Each REU award covers a stipend, food, housing, and research supplies for up to 10 students for three summers. At UT, REU students spends eight to 10 weeks living on campus, exploring Knoxville, and participating in professional development activities.

The main draw of the program, however, is giving each student the chance to conduct novel research under a faculty mentor.

student talking about his project with a bystander

NSF REU students posing for a photo

“Our department has some great facilities for microelectronics, but it’s the faculty and the graduate students who help out as mentors that make the program work,” McFarlane said.

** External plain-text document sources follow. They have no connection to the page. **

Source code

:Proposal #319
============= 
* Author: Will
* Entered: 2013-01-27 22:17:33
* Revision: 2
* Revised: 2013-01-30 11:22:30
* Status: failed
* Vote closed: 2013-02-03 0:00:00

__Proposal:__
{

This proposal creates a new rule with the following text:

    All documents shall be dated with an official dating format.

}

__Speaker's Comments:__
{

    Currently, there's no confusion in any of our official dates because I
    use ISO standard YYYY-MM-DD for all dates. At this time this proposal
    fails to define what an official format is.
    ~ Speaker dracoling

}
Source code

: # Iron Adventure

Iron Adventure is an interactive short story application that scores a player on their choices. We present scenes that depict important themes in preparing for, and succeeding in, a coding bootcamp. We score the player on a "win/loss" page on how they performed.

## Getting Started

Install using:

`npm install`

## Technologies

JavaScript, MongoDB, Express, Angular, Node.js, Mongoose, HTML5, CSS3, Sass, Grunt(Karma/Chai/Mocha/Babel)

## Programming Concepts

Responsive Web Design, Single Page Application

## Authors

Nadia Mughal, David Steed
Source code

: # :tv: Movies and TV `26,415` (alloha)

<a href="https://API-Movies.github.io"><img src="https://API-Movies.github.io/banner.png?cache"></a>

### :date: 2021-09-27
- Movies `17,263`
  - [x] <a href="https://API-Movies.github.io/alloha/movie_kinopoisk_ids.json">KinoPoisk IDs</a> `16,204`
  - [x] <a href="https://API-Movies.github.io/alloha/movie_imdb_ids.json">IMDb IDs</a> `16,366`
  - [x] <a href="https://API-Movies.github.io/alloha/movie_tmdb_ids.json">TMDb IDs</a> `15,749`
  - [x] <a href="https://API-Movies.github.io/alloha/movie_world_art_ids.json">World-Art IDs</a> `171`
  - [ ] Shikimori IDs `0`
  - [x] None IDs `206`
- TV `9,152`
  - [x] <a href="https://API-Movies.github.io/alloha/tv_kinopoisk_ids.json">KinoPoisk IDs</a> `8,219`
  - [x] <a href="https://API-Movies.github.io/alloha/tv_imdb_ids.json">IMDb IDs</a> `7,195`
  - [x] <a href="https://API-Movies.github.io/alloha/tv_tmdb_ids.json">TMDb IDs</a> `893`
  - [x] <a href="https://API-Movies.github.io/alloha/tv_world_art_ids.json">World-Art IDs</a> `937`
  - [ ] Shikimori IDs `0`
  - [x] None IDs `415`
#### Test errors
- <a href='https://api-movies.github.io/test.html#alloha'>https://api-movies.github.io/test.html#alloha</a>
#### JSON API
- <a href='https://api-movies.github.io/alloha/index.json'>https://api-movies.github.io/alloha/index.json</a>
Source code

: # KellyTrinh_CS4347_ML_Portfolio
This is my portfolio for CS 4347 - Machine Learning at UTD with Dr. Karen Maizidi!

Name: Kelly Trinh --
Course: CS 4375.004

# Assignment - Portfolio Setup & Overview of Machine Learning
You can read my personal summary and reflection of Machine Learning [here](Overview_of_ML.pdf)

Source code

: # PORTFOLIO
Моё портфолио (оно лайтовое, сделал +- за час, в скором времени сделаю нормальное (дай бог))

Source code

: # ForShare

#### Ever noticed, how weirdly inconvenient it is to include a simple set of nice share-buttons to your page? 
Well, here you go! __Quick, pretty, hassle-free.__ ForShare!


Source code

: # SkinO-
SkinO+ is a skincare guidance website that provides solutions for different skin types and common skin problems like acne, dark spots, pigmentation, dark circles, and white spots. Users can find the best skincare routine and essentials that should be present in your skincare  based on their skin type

Including McFarlane, nine EECS faculty members have participated in the REU, mentoring students in material design, circuit design, software development and implementation, and other aspects of microelectronics research.

REU students have contributed to a broad variety of faculty projects, including designing sensors for cell cultures and American Sign Language translation; developing and testing semiconductor materials; and stress-testing microelectronics destined for space exploration.

Increased Interest in Graduate School

Because REU programs are open to any student taking undergraduate courses the following fall, EECS REU mentors may be working with rising sophomores who have no prior experience or rising seniors who have completed multiple internships.

The breadth of microelectronics research also means that incoming students may be majoring in electrical engineering, computer science, biology, math, or physics.

students standing with their posters at the NSF REU event

female student explaining her project to fellow students

Therefore, rather than a standardized test, McFarlane has REU students take surveys at the start and end of the summer to assess how their individual familiarity with microelectronics theory, comfort with research techniques, and career goals has changed over the course of the program.

“Without fail, on the exit survey, they say they learned how to do research,” she said. “In a lot of cases, they weren’t considering graduate school when they started the REU, but they now see that as a path.”

Exploring aspects of microelectronics that are not available at their home institutions certainly contributes to the REU students’ increased interest in research, but McFarlane believes it is the experience of overcoming unforeseen challenges that seals the deal.

“What we teach in classes is very prescribed and it’s very theoretical. You don’t always have the opportunity to work on something that fails, then get to fix it,” she said. “What they’re doing is not what you learn at the undergraduate level. It’s not classwork. They’re learning multiple skills that will carry them forward, whether they go to grad school or to industry.”